• BRIEF:
From the line containing "trellish finish a3Wbcde4" down to the line containing "- add a link" in the records below, reproduce every line exactly, ends included, and omit all others.

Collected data
_____

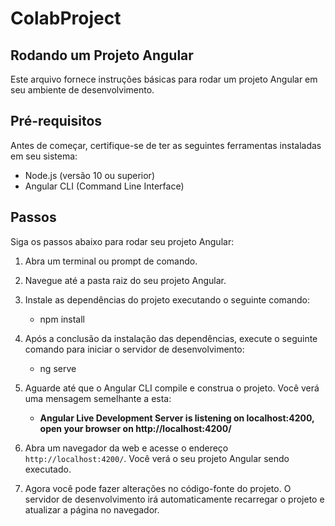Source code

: # ColabProject

## Rodando um Projeto Angular

Este arquivo fornece instruções básicas para rodar um projeto Angular em seu ambiente de desenvolvimento.

## Pré-requisitos

Antes de começar, certifique-se de ter as seguintes ferramentas instaladas em seu sistema:

- Node.js (versão 10 ou superior)
- Angular CLI (Command Line Interface)

## Passos

Siga os passos abaixo para rodar seu projeto Angular:

1. Abra um terminal ou prompt de comando.

2. Navegue até a pasta raiz do seu projeto Angular.

3. Instale as dependências do projeto executando o seguinte comando: 
  
     - npm install


4. Após a conclusão da instalação das dependências, execute o seguinte comando para iniciar o servidor de desenvolvimento:

    - ng serve

5. Aguarde até que o Angular CLI compile e construa o projeto. Você verá uma mensagem semelhante a esta:

    - **Angular Live Development Server is listening on localhost:4200, open your browser on http://localhost:4200/**

6. Abra um navegador da web e acesse o endereço `http://localhost:4200/`. Você verá o seu projeto Angular sendo executado.

7. Agora você pode fazer alterações no código-fonte do projeto. O servidor de desenvolvimento irá automaticamente recarregar o projeto e atualizar a página no navegador.
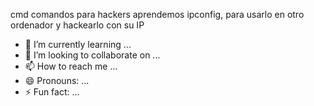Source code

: cmd comandos para hackers aprendemos ipconfig, para usarlo en otro ordenador y hackearlo con su IP
- 🌱 I’m currently learning ...
- 💞️ I’m looking to collaborate on ...
- 📫 How to reach me ...
- 😄 Pronouns: ...
- ⚡ Fun fact: ...

<!---
Daniellloye/Daniellloye is a ✨ special ✨ repository because its `README.md` (this file) appears on your GitHub profile.
You can click the Preview link to take a look at your changes.
--->
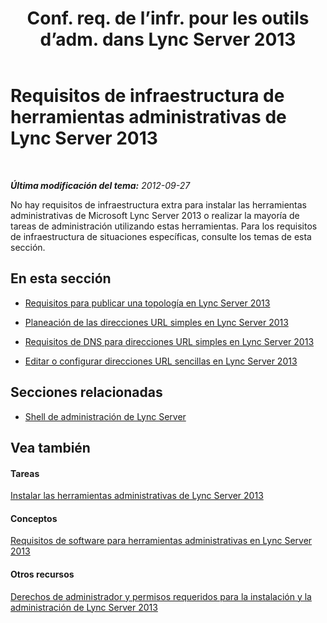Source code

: ﻿---
title: "Conf. req. de l’infr. pour les outils d’adm. dans Lync Server 2013"
TOCTitle: "Conf. req. de l’infr. pour les outils d’adm. dans Lync Server 2013"
ms:assetid: aa039d01-e721-455f-94c4-076a3aac38bd
ms:mtpsurl: https://technet.microsoft.com/es-es/library/Gg195766(v=OCS.15)
ms:contentKeyID: 48276306
ms.date: 01/07/2017
mtps_version: v=OCS.15
ms.translationtype: HT
---

# Requisitos de infraestructura de herramientas administrativas de Lync Server 2013

 

_**Última modificación del tema:** 2012-09-27_

No hay requisitos de infraestructura extra para instalar las herramientas administrativas de Microsoft Lync Server 2013 o realizar la mayoría de tareas de administración utilizando estas herramientas. Para los requisitos de infraestructura de situaciones específicas, consulte los temas de esta sección.

## En esta sección

  - [Requisitos para publicar una topología en Lync Server 2013](lync-server-2013-requirements-to-publish-a-topology.md)

  - [Planeación de las direcciones URL simples en Lync Server 2013](lync-server-2013-planning-for-simple-urls.md)

  - [Requisitos de DNS para direcciones URL simples en Lync Server 2013](lync-server-2013-dns-requirements-for-simple-urls.md)

  - [Editar o configurar direcciones URL sencillas en Lync Server 2013](lync-server-2013-edit-or-configure-simple-urls.md)

## Secciones relacionadas

  - [Shell de administración de Lync Server](lync-server-2013-lync-server-management-shell.md)

## Vea también

#### Tareas

[Instalar las herramientas administrativas de Lync Server 2013](lync-server-2013-install-lync-server-administrative-tools.md)  

#### Conceptos

[Requisitos de software para herramientas administrativas en Lync Server 2013](lync-server-2013-administrative-tools-software-requirements.md)  

#### Otros recursos

[Derechos de administrador y permisos requeridos para la instalación y la administración de Lync Server 2013](lync-server-2013-administrator-rights-and-permissions-required-for-setup-and-administration.md)

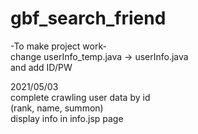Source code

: # gbf_search_friend
 
-To make project work-  
change userInfo_temp.java -> userInfo.java  
and add ID/PW  
  
2021/05/03  
complete crawling user data by id  
(rank, name, summon)  
display info in info.jsp page  

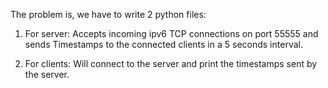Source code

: The problem is, we have to write 2 python files:

1. For server: Accepts incoming ipv6 TCP connections on port 55555 and sends Timestamps to the connected clients in a 5 seconds interval.

2. For clients: Will connect to the server and print the timestamps sent by the server.
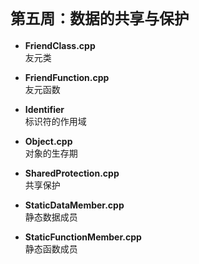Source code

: # `第五周：数据的共享与保护`

* **FriendClass.cpp**  
友元类  
  
* **FriendFunction.cpp**  
友元函数  
  
* **Identifier**  
标识符的作用域  
  
* **Object.cpp**  
对象的生存期  
  
* **SharedProtection.cpp**  
共享保护  
  
* **StaticDataMember.cpp**  
静态数据成员  
  
* **StaticFunctionMember.cpp**  
静态函数成员  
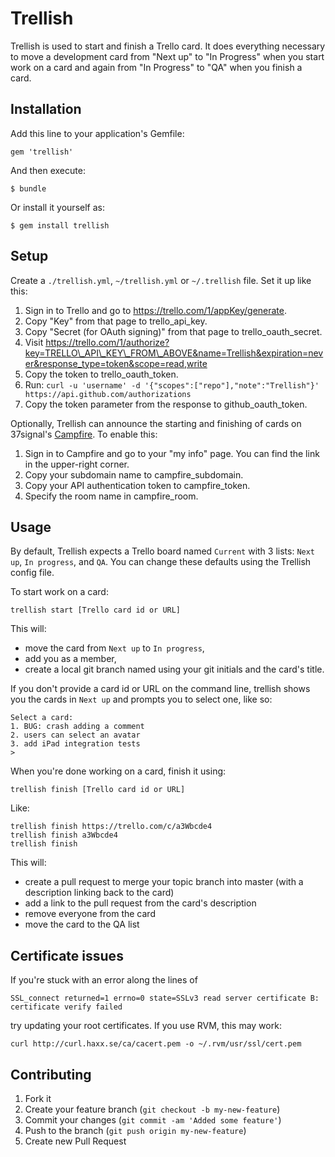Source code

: # Trellish

Trellish is used to start and finish a Trello card. It does everything necessary to move a development card from "Next up" to "In Progress" when you start work on a card and again from "In Progress" to "QA" when you finish a card.

## Installation

Add this line to your application's Gemfile:

    gem 'trellish'

And then execute:

    $ bundle

Or install it yourself as:

    $ gem install trellish

## Setup

Create a `./trellish.yml`, `~/trellish.yml` or `~/.trellish` file. Set it up like this:

1. Sign in to Trello and go to https://trello.com/1/appKey/generate.
1. Copy "Key" from that page to trello\_api\_key.
1. Copy "Secret (for OAuth signing)" from that page to trello\_oauth\_secret.
1. Visit https://trello.com/1/authorize?key=TRELLO\_API\_KEY\_FROM\_ABOVE&name=Trellish&expiration=never&response_type=token&scope=read,write
1. Copy the token to trello\_oauth\_token.
1. Run: `curl -u 'username' -d '{"scopes":["repo"],"note":"Trellish"}' https://api.github.com/authorizations`
1. Copy the token parameter from the response to github\_oauth\_token.

Optionally, Trellish can announce the starting and finishing of cards on 37signal's [Campfire](http://campfirenow.com/). To enable this:

1. Sign in to Campfire and go to your "my info" page. You can find the link in the upper-right corner.
1. Copy your subdomain name to campfire\_subdomain.
1. Copy your API authentication token to campfire\_token.
1. Specify the room name in campfire\_room.

## Usage

By default, Trellish expects a Trello board named `Current` with 3 lists: `Next up`, `In progress`, and `QA`. You can change these defaults using the Trellish config file.

To start work on a card:

    trellish start [Trello card id or URL]

This will:

- move the card from `Next up` to `In progress`,
- add you as a member,
- create a local git branch named using your git initials and the card's title.

If you don't provide a card id or URL on the command line, trellish shows you the cards in `Next up` and prompts you to select one, like so:

    Select a card:
    1. BUG: crash adding a comment
    2. users can select an avatar
    3. add iPad integration tests
    >

When you're done working on a card, finish it using:

    trellish finish [Trello card id or URL]

Like:

    trellish finish https://trello.com/c/a3Wbcde4
    trellish finish a3Wbcde4
    trellish finish

This will:

- create a pull request to merge your topic branch into master (with a description linking back to the card)
- add a link to the pull request from the card's description
- remove everyone from the card
- move the card to the QA list

## Certificate issues

If you're stuck with an error along the lines of

    SSL_connect returned=1 errno=0 state=SSLv3 read server certificate B: certificate verify failed

try updating your root certificates. If you use RVM, this may work:

    curl http://curl.haxx.se/ca/cacert.pem -o ~/.rvm/usr/ssl/cert.pem

## Contributing

1. Fork it
2. Create your feature branch (`git checkout -b my-new-feature`)
3. Commit your changes (`git commit -am 'Added some feature'`)
4. Push to the branch (`git push origin my-new-feature`)
5. Create new Pull Request

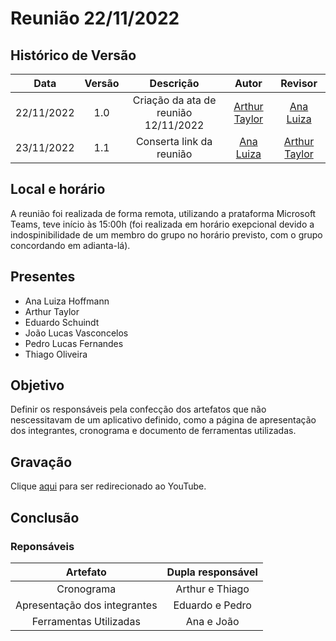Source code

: # Reunião 22/11/2022

## Histórico de Versão

|Data|Versão|Descrição|Autor|Revisor|
| :----------: | :------: | :-----------: | :---------: |:---------: |
|22/11/2022|1.0|Criação da ata de reunião 12/11/2022| [Arthur Taylor](https://github.com/Eruel6)| [Ana Luiza](https://github.com/AnHoff) |
|23/11/2022|1.1|Conserta link da reunião| [Ana Luiza](https://github.com/AnHoff) | [Arthur Taylor](https://github.com/Eruel6)| 


## Local e horário

A reunião foi realizada de forma remota, utilizando a prataforma Microsoft Teams, teve início às 15:00h (foi realizada em horário exepcional devido a indospinibilidade de um membro do grupo no horário previsto, com o grupo concordando em adianta-lá).

## Presentes

- Ana Luiza Hoffmann
- Arthur Taylor
- Eduardo Schuindt
- João Lucas Vasconcelos
- Pedro Lucas Fernandes
- Thiago Oliveira

## Objetivo

Definir os responsáveis pela confecção dos artefatos que não nescessitavam de um aplicativo definido, como a página de apresentação dos integrantes, cronograma e documento de ferramentas utilizadas.

## Gravação
Clique [aqui](https://youtu.be/dgPIWv2J9-8) para ser redirecionado ao YouTube.

## Conclusão

### Reponsáveis 

| Artefato | Dupla responsável |
| :-: | :-: |
| Cronograma | Arthur e Thiago |
| Apresentação dos integrantes | Eduardo e Pedro |
| Ferramentas Utilizadas | Ana e João |
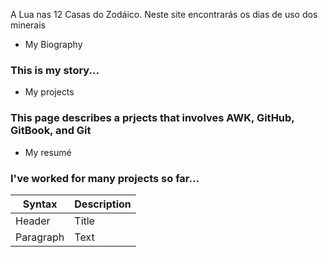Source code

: A Lua nas 12 Casas do Zodáico.
Neste site encontrarás os dias de uso dos minerais

* My Biography
### This is my story...
* My projects
### This page describes a prjects that involves AWK, GitHub, GitBook, and Git
* My resumé
### I've worked for many projects so far...

| Syntax      | Description |
| ----------- | ----------- |
| Header      | Title       |
| Paragraph   | Text        |

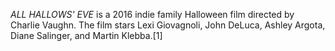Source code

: _ALL HALLOWS' EVE_ is a 2016 indie family Halloween film directed by Charlie Vaughn. The film stars Lexi Giovagnoli, John DeLuca, Ashley Argota, Diane Salinger, and Martin Klebba.[1]

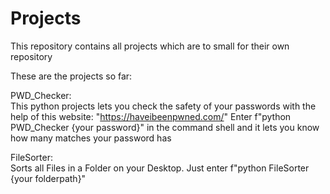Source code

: # Projects
This repository contains all projects which are to small for their own repository

These are the projects so far:

PWD_Checker:                                                            
This python projects lets you check the safety of your passwords with the help of this website: "https://haveibeenpwned.com/"
Enter f"python PWD_Checker {your password}" in the command shell and it lets you know how many matches your password has

FileSorter:                                                                                                      
Sorts all Files in a Folder on your Desktop. Just enter f"python FileSorter {your folderpath}"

_____

• SOLUTION TO THIS TASK:
    trellish finish a3Wbcde4
    trellish finish

This will:

- create a pull request to merge your topic branch into master (with a description linking back to the card)
- add a link to the pull request from the card's description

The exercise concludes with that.